The Dunlop British Touring Car Championship came to Birmingham full of hope. This was the big one, the race which would mean so much in publicity value thanks to its unique atmosphere, and through its TV coverage, the race which many of the spectators knew that much more about.

FIA International Formula 3000 Championship warm-up

Later on at 10am, there was the 20-minute warm-up session for the Formula 3000 drivers to go out. Everyone hoped that it would go smoothly with no problems and a chance to learn the track with full tanks like what Gachot did after his shunt during qualifying. Raphanel and Moreno, full of confidence around the bumpy circuit and they topped the timesheets. Grouillard was running fourth during the warm-up. Suddenly a broken distributor finger in his Cosworth ignition system left him stranded at Pershore Street.

Credits to Stuart Knibbs.

Thankfully, his compatriot Raphanel offered him a lift back to the pits.

Credits to Stuart Knibbs.

Furthermore, Marcel Martin refused to allow John Nicol, the Clerk of the Course to red flag the Monday warm-up session after David Hunt’s Lola was left in a dangerous position at the Zenith Bend. The previous day, Massimo Monti’s Ralt clouted the barriers at the same spot and brought out the red flags after spinning earlier on.

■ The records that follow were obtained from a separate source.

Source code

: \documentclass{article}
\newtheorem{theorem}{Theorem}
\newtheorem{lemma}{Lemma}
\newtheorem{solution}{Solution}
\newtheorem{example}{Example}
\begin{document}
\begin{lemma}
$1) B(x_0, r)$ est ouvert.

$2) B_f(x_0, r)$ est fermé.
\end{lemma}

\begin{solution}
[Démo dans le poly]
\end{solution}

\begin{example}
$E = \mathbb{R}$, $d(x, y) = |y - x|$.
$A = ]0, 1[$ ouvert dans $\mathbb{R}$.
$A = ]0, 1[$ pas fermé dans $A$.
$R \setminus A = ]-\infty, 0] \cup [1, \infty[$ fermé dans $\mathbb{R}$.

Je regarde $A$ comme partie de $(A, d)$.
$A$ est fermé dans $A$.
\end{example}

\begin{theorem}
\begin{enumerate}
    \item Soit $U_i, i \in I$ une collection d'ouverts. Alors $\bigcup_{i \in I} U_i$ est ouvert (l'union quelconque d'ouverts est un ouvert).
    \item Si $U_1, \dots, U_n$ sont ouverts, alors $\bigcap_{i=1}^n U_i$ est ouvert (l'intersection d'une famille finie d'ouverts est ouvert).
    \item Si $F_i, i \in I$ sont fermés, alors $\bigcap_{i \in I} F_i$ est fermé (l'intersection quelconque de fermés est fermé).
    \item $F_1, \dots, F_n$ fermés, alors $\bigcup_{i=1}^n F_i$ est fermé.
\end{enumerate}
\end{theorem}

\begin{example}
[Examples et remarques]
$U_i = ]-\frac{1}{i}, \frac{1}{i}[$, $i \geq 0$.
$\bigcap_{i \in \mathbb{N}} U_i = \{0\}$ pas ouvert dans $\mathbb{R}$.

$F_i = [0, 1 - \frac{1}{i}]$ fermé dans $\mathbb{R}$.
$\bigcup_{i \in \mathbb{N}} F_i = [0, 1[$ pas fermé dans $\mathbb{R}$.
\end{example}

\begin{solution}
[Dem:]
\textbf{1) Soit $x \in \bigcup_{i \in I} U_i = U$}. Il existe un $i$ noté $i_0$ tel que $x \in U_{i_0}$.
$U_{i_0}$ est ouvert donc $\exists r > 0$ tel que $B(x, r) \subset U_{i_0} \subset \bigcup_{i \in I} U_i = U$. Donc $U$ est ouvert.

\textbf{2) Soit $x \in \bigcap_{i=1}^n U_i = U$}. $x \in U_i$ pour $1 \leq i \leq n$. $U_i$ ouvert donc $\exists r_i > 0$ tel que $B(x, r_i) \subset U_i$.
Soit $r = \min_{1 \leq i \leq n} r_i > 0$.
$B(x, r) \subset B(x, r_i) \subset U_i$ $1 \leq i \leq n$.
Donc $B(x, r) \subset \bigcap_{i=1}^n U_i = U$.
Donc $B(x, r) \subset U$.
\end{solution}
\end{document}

You can see Monti’s Ralt sitting beside the Armco while Pierluigi Martini and Pierre Henri Raphanel going through Zenith Bend at speed during qualifying.

Screenshot taken from Central TV’s coverage of the 1988 Birmingham Superprix F3000 race.

A broken tie rod bolt sent David Hunt gyrating at the exit of Zenith Bend and the Lola reminded neatly parked by the barriers facing the wrong way of the traffic outside Mr Chan’s restaurant. People were starting to feel if he was the man to curb the drivers’ behaviour and provide sound judgement to the race organisers.

It was amazing that Olivier Grouillard took pole despite the traces of the Brands Hatch pile-up still showing. Trollé was in hospital and Grouillard still limping. Since Monza the Lola had been really competitive and this time it was the driver’s courage which forced the admiration of GDBA and others. He flew over bumps, glanced the Armco, handled superbly around the difficult Birmingham Superprix street circuit to get a pole of 1m 21.81

It was to give the injection of motivation and life the GDBA team needed...

The Molyslip Vauxhall/Lotus Challenge race qualifying session

One of the main support races, the British Vauxhall Lotus Challenge drivers was let out for their 25-minute qualifying session. There was a lot of sponsorship and European interest for this race as MLA/Hardanger Racing driver; Brent Gikes brought in 300 guests, some from abroad! The European runners wanted to perform at the front of the F3000 crowd included Eduar Neto, Antonio Albacete, Miguel Vilar, Paul Mather and Harry van de Berg.

Straightaway, a lot of drivers struggled with the opposite camber of the Halfords Corner and there was a lot of drifting as the drivers fought for control in their Vauxhall Lotus cars.


Peter Hardman and Andy Sim battling for control at the Halfords Corner.

For a long time, Justin Bell, son of Derek Bell was putting in some rapid lappery with a clear track ahead of him.

In the early stages of the session, one of the fastest drivers on the track, Gordon Wilson, driving on of the Linpride Windows sponsored Cirrus cars, powered out of Ferodo Corner and drove along Sherlock Street into Loctite Corner, only to discover that the throttle had stuck open. Gordon and the car passed beneath four of the five rows of tyres, luckily stopping there. The front end of the Reynard-built car sustained heavy damage but the Reynard chassis kept Wilson in one piece. He was shaken but otherwise alright. He ended up 21st at the end of the qualifying session.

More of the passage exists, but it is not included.